Халена села, на парня серьезно уставилась:

— Мирослав сам едет?

— Да.

— И князья всех племен соберутся?

— Ну.

— Да не `ну! Кто еще о слете князей знает? Чья идея?

— Больно мне докладывают, — буркнул, отворачиваясь.

— Да все про то знают, — ответил за него Гневомир. — Мирослав слово сказал — негоже в смутное время розниться. Апосля остальные тоже порешили. Вот и сбираются. Отпор дать хотят. По Белыни-то черно от лютичей.
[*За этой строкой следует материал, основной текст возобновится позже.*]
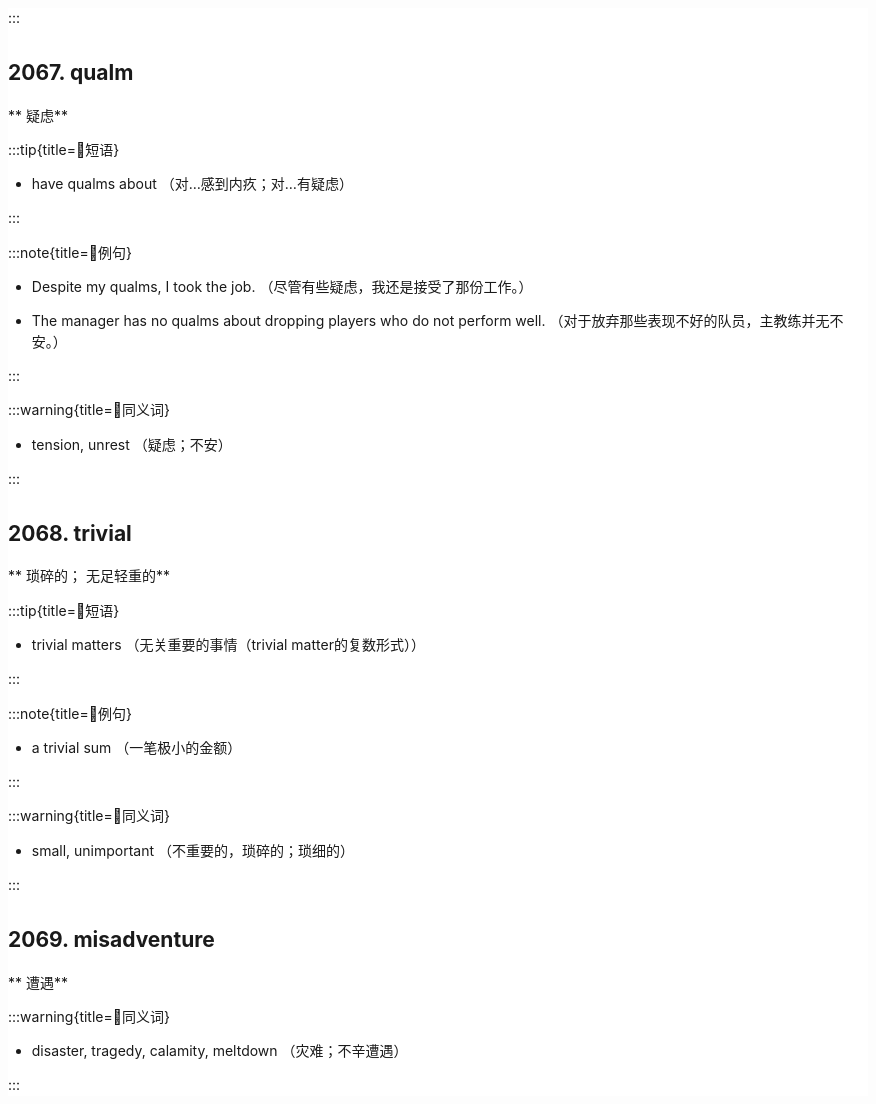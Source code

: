 :::


## 2067. qualm

** 疑虑**

:::tip{title=🤩短语}

- have qualms about （对…感到内疚；对…有疑虑）

:::

:::note{title=🎤例句}

- Despite my qualms, I took the job. （尽管有些疑虑，我还是接受了那份工作。）

- The manager has no qualms about dropping players who do not perform well. （对于放弃那些表现不好的队员，主教练并无不安。）

:::

:::warning{title=🤔同义词}

- tension, unrest （疑虑；不安）

:::


## 2068. trivial

** 琐碎的； 无足轻重的**

:::tip{title=🤩短语}

- trivial matters （无关重要的事情（trivial matter的复数形式））

:::

:::note{title=🎤例句}

- a trivial sum （一笔极小的金额）

:::

:::warning{title=🤔同义词}

- small, unimportant （不重要的，琐碎的；琐细的）

:::


## 2069. misadventure

** 遭遇**

:::warning{title=🤔同义词}

- disaster, tragedy, calamity, meltdown （灾难；不辛遭遇）

:::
Страха не имая озорничают, разор чинят. А роски вовсе под себя два племя подмяли, горцев в полон взять бажат. Те, что звери — силой их не подмять, так хитростью полоняют. Кланы ихние рознят, и где посулами, где наветами все предгорье забрали, князей в десничих определили и хозяйничают. Беда, Халена, не до игрищ.

— Беда, — кивнула. — Охрана-то у князей большая будет?

— Мирослав полсотни берет.

— Мало, — нахмурилась — тяжко на сердце стало. — Как бы плохого ни случилось. Сам подумай, что проще: главы всех племен собираются — взять их и срубить. А племена без князей, что тело без головы. Почему в тайне встречу не устроить, зачем в открытую-то? Глупо!

— Им видней.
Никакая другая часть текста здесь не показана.